> _WHAT IS REQUIRED_: When the string "directory" occurs in a line of the listing below, return that line.

§ §

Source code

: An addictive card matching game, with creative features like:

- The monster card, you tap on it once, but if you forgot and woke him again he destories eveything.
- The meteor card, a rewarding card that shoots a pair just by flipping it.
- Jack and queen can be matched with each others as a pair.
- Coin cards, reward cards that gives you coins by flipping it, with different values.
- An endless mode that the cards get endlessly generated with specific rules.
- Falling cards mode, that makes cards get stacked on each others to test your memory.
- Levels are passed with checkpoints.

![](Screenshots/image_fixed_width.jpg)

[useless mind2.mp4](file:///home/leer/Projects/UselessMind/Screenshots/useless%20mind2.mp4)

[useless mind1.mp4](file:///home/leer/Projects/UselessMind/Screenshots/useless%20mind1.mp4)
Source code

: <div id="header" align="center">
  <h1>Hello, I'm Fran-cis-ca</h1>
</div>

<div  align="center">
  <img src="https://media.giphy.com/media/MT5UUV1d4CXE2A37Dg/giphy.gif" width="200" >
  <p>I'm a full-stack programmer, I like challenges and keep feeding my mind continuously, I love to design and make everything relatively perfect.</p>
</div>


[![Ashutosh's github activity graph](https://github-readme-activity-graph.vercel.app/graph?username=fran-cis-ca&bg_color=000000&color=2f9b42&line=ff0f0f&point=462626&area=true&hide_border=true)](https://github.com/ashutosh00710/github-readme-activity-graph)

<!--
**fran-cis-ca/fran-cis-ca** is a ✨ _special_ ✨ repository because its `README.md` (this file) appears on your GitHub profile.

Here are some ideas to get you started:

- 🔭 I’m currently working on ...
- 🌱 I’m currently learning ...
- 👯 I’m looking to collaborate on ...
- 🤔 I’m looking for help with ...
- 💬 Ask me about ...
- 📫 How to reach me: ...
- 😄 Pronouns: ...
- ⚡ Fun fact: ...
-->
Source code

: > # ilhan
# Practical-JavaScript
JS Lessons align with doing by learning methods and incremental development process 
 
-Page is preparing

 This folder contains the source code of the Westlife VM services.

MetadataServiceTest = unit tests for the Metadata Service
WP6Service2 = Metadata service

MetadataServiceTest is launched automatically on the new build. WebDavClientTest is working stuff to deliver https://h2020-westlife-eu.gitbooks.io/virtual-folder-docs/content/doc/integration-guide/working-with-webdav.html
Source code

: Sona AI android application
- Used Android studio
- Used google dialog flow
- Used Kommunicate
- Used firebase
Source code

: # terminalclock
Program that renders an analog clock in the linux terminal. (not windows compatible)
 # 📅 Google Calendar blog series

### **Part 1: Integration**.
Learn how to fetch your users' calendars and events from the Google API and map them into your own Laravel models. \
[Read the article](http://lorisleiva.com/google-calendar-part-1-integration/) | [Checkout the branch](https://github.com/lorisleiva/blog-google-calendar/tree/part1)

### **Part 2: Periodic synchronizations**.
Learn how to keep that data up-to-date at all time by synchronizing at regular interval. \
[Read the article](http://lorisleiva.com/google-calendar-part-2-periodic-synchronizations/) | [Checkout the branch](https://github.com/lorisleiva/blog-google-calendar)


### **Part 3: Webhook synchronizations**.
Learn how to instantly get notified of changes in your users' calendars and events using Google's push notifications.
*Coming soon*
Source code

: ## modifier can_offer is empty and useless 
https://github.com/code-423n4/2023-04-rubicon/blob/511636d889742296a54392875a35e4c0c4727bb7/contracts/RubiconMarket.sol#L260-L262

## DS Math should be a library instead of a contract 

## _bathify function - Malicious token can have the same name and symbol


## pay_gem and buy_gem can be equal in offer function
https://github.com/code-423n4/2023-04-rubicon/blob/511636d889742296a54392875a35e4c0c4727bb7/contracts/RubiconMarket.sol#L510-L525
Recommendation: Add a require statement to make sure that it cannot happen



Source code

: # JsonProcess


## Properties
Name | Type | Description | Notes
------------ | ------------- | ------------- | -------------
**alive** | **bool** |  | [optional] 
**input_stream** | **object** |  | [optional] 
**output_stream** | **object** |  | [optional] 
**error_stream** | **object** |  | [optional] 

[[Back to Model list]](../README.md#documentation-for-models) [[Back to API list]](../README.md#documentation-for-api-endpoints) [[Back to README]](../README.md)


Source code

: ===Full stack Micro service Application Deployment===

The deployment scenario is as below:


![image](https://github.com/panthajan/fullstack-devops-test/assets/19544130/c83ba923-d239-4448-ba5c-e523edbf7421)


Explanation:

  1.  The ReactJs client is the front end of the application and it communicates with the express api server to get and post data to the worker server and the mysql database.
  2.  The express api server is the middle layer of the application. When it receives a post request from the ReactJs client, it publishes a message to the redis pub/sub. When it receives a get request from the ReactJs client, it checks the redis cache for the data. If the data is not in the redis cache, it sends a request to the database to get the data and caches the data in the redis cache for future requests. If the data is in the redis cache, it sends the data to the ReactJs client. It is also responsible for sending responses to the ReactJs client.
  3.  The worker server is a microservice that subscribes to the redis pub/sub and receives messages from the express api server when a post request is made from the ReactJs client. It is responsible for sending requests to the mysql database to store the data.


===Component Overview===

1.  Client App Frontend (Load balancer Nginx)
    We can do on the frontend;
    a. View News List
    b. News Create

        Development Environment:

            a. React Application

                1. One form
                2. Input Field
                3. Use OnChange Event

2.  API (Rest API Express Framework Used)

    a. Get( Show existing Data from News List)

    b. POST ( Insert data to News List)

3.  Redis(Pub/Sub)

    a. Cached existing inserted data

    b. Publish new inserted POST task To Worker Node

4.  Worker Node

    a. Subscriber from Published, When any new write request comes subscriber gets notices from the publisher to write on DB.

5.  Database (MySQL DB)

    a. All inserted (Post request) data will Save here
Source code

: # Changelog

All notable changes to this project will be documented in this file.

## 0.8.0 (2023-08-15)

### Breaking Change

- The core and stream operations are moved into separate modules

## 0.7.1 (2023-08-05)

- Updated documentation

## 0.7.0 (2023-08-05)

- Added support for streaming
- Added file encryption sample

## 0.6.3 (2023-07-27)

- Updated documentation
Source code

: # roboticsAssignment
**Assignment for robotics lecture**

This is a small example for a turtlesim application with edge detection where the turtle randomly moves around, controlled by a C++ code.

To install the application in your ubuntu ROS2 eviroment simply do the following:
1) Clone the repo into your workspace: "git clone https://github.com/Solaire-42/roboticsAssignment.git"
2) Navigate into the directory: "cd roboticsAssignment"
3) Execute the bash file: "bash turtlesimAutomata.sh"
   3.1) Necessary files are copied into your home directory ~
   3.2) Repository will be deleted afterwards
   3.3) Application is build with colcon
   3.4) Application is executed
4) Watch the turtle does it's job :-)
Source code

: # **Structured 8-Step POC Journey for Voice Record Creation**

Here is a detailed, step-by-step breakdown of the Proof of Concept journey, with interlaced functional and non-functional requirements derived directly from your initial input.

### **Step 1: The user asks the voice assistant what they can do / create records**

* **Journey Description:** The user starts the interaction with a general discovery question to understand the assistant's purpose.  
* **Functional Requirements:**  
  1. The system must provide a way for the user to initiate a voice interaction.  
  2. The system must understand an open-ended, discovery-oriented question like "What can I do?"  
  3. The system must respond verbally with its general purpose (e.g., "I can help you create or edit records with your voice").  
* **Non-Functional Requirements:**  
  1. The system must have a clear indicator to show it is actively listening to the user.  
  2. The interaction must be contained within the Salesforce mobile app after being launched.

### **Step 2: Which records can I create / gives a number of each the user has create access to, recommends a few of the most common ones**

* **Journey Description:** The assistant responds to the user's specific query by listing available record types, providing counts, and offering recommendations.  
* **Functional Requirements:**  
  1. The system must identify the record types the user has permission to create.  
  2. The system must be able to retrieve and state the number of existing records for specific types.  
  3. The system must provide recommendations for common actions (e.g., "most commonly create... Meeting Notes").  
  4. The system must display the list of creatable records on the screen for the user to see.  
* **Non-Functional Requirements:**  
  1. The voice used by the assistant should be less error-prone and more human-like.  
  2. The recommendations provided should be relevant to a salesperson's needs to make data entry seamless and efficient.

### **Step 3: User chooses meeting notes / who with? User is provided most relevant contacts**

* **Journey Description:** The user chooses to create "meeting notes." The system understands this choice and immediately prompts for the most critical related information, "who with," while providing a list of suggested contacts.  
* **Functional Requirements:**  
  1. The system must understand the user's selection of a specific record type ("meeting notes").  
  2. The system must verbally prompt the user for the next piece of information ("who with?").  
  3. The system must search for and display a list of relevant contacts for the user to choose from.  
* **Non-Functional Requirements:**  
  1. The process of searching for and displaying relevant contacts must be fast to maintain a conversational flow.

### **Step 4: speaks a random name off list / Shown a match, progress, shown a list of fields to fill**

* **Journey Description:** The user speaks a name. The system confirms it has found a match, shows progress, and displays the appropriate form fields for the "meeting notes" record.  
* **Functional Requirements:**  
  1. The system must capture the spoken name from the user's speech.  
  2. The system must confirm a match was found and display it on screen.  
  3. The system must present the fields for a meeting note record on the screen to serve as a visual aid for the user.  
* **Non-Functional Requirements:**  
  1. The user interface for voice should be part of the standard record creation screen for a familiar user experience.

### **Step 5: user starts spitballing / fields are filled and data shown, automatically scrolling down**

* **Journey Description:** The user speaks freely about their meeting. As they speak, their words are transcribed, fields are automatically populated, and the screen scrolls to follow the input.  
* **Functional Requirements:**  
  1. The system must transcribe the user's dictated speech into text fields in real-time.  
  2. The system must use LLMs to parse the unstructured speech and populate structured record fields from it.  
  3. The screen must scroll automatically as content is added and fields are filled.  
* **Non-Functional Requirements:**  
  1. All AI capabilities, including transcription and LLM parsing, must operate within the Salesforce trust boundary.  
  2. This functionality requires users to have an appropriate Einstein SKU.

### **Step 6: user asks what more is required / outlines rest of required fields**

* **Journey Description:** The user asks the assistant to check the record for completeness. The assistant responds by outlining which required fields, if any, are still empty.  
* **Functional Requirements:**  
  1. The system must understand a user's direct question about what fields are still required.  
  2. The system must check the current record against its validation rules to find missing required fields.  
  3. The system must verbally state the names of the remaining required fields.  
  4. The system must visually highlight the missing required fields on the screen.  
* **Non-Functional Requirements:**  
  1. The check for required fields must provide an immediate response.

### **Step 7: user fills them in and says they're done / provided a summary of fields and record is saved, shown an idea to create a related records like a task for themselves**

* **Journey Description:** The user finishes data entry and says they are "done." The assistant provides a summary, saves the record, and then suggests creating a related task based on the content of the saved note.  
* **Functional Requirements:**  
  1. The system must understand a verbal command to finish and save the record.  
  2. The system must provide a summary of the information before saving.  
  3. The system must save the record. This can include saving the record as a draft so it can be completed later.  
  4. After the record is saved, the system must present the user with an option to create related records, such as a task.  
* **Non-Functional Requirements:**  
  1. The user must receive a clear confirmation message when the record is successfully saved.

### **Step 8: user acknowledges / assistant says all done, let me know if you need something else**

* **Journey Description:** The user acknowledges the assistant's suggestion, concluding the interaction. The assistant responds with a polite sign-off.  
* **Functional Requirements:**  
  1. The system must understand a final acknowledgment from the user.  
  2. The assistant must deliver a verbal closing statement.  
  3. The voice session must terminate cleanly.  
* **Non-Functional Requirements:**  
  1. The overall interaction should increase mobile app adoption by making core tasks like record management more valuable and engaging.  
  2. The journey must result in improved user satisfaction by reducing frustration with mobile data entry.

§ §

> _TASK OUTPUT_:
2) Navigate into the directory: "cd roboticsAssignment"
   3.1) Necessary files are copied into your home directory ~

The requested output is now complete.